(Work instruction): Find each line below containing the word "tokenHash" and copy it.
Start of The input
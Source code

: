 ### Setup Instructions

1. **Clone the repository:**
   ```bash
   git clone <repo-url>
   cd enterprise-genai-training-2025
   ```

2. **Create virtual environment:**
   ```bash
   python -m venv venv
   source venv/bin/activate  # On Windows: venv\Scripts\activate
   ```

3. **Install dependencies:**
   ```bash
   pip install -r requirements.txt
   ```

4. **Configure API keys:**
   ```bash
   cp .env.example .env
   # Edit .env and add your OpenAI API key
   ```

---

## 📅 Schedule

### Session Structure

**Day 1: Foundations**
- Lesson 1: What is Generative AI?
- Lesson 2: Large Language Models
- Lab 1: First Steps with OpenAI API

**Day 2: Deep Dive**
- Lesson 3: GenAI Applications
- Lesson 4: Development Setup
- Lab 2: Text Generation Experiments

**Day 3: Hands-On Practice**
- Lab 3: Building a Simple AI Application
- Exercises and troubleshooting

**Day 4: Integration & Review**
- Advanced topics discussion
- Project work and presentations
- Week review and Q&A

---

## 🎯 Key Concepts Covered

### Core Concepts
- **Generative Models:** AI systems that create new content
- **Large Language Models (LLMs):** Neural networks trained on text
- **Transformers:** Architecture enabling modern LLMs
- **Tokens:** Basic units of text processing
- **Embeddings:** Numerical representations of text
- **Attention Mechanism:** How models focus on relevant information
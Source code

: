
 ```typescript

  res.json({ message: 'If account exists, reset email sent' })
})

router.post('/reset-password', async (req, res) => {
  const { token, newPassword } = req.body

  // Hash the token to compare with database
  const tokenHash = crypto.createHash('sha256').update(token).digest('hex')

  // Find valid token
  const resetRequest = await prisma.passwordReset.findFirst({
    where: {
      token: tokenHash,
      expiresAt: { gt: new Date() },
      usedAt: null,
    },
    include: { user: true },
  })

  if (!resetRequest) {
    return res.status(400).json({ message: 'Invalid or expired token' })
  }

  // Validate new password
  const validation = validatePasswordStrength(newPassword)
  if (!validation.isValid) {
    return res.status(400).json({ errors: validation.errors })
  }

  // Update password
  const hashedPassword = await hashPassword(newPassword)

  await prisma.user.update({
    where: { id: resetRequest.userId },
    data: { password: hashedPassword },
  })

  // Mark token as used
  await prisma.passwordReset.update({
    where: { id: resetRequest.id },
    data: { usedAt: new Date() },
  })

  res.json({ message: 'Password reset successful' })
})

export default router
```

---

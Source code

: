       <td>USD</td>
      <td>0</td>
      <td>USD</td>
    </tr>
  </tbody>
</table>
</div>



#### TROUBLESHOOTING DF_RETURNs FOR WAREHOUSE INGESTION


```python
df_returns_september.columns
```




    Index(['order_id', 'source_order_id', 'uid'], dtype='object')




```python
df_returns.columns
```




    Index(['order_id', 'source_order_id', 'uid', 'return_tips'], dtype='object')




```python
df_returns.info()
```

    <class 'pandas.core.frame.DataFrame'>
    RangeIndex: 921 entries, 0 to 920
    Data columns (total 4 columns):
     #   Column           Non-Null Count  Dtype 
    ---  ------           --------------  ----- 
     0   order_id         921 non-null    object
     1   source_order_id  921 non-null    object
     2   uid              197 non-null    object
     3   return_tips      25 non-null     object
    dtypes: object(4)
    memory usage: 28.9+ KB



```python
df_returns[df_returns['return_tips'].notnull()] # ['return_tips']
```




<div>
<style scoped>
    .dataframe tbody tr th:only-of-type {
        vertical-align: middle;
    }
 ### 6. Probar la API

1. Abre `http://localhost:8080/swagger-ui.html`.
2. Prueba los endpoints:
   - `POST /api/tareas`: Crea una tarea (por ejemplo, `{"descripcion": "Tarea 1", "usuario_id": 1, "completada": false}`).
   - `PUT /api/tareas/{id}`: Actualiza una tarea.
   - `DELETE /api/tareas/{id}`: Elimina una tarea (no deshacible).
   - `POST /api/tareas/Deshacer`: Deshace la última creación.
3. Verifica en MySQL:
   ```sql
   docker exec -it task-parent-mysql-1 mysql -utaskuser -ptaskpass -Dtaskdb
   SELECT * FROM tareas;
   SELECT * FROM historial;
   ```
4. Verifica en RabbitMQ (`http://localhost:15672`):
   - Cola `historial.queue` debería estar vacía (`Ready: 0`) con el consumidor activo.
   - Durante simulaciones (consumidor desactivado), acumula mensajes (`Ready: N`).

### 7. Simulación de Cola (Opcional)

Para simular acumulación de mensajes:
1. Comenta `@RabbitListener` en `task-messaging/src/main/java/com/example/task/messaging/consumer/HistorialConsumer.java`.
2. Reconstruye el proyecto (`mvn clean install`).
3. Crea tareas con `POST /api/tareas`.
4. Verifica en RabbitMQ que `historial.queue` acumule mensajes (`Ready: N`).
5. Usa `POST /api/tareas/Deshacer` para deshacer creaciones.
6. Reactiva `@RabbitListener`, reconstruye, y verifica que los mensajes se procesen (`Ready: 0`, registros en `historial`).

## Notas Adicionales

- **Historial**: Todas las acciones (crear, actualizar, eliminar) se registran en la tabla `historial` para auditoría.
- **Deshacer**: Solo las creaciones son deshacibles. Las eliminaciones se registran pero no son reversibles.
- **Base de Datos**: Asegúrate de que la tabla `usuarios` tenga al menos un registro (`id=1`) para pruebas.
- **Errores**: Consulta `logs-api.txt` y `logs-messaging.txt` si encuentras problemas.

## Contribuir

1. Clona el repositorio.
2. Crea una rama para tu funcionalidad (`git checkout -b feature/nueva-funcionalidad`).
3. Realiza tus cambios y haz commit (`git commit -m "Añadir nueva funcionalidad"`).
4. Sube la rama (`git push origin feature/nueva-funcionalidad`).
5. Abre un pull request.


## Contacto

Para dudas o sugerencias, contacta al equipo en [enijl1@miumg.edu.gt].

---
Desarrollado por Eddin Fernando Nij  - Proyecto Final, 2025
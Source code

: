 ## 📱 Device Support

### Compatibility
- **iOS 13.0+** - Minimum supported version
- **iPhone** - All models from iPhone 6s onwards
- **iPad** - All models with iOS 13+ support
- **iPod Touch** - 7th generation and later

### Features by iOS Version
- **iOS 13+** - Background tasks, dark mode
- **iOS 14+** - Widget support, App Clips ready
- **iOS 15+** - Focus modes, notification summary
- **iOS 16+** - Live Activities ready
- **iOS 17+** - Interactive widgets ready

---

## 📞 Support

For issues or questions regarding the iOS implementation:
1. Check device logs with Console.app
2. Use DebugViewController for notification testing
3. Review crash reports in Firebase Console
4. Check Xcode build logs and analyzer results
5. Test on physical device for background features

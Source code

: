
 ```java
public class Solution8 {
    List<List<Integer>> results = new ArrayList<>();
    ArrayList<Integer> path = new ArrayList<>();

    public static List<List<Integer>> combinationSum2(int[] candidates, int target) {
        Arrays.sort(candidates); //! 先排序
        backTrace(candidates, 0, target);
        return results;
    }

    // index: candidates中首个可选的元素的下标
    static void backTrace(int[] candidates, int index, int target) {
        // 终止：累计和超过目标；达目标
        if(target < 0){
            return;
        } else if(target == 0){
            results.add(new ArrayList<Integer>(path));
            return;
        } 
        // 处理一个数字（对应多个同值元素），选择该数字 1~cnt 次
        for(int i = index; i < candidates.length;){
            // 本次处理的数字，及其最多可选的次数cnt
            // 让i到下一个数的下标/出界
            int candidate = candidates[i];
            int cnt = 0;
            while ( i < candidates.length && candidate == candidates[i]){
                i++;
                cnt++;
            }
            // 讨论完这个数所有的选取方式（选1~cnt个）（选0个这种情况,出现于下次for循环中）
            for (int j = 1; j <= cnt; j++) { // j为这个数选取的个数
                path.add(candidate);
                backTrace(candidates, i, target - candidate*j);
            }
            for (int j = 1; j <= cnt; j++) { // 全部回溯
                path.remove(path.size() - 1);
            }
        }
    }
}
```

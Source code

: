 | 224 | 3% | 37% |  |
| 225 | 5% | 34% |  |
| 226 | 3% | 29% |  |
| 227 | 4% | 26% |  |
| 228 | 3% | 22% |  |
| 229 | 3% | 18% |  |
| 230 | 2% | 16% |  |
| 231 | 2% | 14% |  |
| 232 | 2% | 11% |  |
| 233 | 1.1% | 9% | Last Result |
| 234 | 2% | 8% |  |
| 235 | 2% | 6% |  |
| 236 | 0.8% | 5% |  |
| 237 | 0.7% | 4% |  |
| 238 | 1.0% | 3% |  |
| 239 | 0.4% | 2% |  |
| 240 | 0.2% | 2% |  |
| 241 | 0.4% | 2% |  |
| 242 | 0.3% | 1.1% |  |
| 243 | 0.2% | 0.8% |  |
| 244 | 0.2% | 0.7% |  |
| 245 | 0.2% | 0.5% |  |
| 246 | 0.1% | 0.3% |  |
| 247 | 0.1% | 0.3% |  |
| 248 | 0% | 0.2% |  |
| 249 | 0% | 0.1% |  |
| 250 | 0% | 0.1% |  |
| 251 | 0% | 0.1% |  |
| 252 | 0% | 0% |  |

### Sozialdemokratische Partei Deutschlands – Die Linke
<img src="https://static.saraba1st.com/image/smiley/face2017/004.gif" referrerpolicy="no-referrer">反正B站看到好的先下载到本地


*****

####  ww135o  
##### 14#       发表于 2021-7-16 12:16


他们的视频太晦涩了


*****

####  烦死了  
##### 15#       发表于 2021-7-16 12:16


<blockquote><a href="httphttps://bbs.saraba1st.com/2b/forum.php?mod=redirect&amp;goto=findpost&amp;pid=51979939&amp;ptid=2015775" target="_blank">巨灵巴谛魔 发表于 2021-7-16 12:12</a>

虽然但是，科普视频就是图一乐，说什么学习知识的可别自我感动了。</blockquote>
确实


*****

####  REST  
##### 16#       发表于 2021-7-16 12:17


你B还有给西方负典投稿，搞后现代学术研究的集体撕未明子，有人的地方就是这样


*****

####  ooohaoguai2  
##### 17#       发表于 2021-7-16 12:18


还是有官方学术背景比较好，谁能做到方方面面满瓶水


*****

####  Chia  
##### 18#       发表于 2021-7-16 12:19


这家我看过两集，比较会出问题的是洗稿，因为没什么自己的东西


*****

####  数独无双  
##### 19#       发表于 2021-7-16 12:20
End of The input
(Result for this task):
  const tokenHash = crypto.createHash('sha256').update(token).digest('hex')
      token: tokenHash,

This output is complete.